[Data for processing]
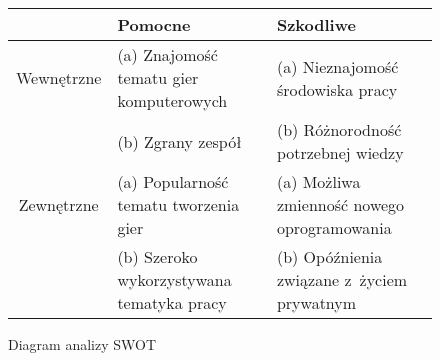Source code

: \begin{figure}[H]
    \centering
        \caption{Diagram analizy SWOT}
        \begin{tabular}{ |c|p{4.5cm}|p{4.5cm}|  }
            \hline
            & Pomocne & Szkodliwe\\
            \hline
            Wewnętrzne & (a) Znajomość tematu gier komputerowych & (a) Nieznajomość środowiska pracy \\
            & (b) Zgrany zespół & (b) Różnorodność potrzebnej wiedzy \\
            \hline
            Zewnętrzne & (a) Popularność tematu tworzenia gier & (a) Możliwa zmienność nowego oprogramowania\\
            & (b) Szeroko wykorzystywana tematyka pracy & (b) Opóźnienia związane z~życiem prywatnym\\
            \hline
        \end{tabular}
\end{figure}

...

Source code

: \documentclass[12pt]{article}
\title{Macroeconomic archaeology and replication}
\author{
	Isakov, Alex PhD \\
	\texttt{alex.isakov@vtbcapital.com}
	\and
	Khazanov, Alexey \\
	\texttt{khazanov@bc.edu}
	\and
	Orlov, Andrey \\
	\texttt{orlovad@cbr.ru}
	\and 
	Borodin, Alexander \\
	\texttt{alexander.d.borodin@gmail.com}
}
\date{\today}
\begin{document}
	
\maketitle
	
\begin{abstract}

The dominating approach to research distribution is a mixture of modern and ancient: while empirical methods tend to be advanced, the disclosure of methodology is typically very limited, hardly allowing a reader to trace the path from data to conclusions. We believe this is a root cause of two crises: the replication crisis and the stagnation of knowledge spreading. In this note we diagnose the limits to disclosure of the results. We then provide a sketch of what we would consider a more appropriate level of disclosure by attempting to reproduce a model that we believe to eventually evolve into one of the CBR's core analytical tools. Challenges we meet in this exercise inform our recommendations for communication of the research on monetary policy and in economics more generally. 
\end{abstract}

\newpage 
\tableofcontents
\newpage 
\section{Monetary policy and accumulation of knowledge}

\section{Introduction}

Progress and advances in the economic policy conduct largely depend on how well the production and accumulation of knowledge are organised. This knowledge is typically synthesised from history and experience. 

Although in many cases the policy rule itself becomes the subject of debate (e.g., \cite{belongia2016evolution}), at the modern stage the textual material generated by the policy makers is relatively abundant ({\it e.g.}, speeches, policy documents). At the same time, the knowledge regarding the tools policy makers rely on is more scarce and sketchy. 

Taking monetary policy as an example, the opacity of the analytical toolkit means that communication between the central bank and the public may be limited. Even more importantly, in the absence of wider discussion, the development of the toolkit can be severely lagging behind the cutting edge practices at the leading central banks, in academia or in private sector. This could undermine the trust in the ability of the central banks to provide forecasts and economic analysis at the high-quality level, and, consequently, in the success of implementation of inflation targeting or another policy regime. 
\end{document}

...

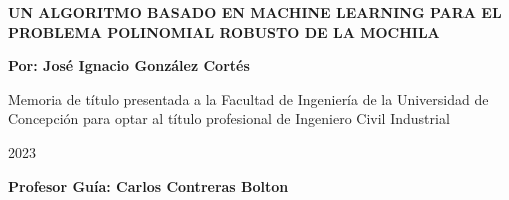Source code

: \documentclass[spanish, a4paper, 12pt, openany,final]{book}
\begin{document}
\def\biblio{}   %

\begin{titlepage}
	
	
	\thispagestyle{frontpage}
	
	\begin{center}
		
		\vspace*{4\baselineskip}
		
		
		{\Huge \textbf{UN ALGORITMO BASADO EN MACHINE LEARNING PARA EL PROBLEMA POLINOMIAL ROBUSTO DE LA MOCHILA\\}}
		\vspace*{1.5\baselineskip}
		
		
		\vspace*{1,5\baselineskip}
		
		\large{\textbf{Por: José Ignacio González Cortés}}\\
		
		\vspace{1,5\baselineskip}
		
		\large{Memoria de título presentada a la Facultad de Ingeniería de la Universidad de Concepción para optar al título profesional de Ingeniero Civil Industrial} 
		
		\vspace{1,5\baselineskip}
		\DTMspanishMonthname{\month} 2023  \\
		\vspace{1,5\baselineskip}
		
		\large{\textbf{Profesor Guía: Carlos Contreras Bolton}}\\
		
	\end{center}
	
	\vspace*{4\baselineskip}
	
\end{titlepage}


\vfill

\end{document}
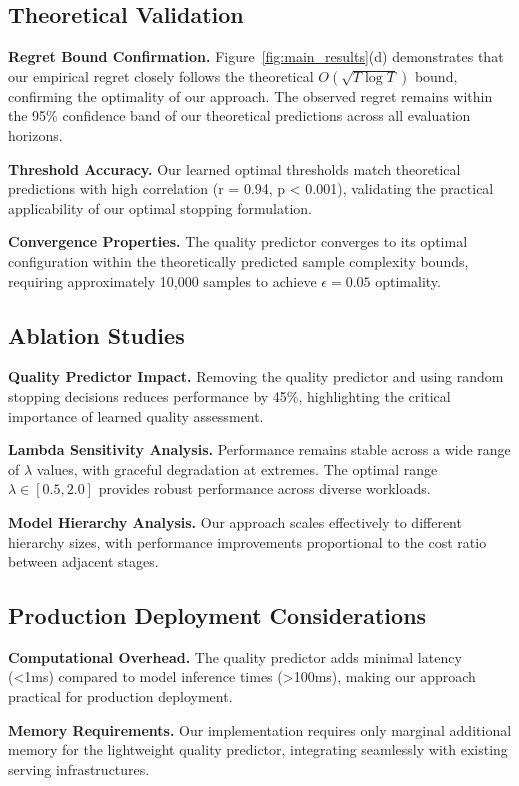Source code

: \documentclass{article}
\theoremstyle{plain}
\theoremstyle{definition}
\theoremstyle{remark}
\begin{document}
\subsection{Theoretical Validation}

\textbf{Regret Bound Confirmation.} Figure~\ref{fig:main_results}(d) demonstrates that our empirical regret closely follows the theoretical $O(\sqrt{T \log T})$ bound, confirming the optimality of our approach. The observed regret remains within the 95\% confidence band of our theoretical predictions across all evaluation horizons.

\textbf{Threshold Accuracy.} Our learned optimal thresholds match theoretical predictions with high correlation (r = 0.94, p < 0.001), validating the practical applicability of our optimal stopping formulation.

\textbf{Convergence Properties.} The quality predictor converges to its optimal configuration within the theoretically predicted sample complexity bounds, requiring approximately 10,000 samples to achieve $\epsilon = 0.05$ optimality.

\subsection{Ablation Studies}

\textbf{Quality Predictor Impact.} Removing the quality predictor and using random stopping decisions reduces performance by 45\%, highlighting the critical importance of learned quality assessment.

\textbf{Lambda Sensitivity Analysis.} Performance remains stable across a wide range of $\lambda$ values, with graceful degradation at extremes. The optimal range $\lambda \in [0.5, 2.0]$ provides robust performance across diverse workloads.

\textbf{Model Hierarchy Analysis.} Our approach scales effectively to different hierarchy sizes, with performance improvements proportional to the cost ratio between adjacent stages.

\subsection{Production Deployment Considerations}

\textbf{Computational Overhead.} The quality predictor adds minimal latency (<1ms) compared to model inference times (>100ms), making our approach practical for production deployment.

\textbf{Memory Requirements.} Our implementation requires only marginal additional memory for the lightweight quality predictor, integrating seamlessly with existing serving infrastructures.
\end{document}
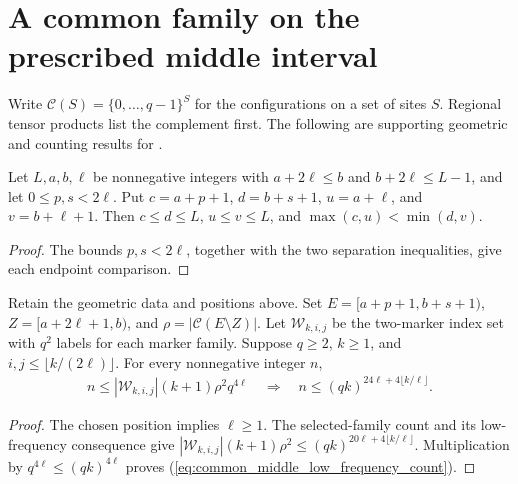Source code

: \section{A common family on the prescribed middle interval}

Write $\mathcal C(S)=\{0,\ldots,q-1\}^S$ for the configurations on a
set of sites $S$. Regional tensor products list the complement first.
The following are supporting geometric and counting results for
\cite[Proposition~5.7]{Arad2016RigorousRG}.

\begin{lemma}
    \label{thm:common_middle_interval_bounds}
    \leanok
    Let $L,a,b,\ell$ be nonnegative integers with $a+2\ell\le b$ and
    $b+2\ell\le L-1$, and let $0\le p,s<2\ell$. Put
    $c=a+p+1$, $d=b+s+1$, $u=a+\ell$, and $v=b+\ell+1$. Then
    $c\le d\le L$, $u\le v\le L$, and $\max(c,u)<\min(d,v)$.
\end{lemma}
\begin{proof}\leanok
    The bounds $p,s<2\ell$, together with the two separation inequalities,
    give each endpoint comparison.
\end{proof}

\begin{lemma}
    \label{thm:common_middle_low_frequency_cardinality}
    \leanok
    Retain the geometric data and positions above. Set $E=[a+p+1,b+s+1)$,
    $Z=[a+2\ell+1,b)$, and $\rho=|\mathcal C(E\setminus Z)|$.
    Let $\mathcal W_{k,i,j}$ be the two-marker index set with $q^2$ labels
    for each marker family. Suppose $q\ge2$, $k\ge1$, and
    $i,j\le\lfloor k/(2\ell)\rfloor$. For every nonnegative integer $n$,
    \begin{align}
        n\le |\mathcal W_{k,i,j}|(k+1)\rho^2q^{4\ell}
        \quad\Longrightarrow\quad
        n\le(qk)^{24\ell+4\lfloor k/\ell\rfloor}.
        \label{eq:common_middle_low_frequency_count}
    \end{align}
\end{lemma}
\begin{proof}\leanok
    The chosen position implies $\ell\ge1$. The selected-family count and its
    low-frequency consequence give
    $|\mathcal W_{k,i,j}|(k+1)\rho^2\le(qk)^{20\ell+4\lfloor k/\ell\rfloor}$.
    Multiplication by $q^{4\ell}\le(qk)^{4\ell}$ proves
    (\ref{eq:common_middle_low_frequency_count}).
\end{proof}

[What needs to be done] Scan the material above for "geometric". Copy every line where it appears.

[Solution]
The following are supporting geometric and counting results for
    Retain the geometric data and positions above. Set $E=[a+p+1,b+s+1)$,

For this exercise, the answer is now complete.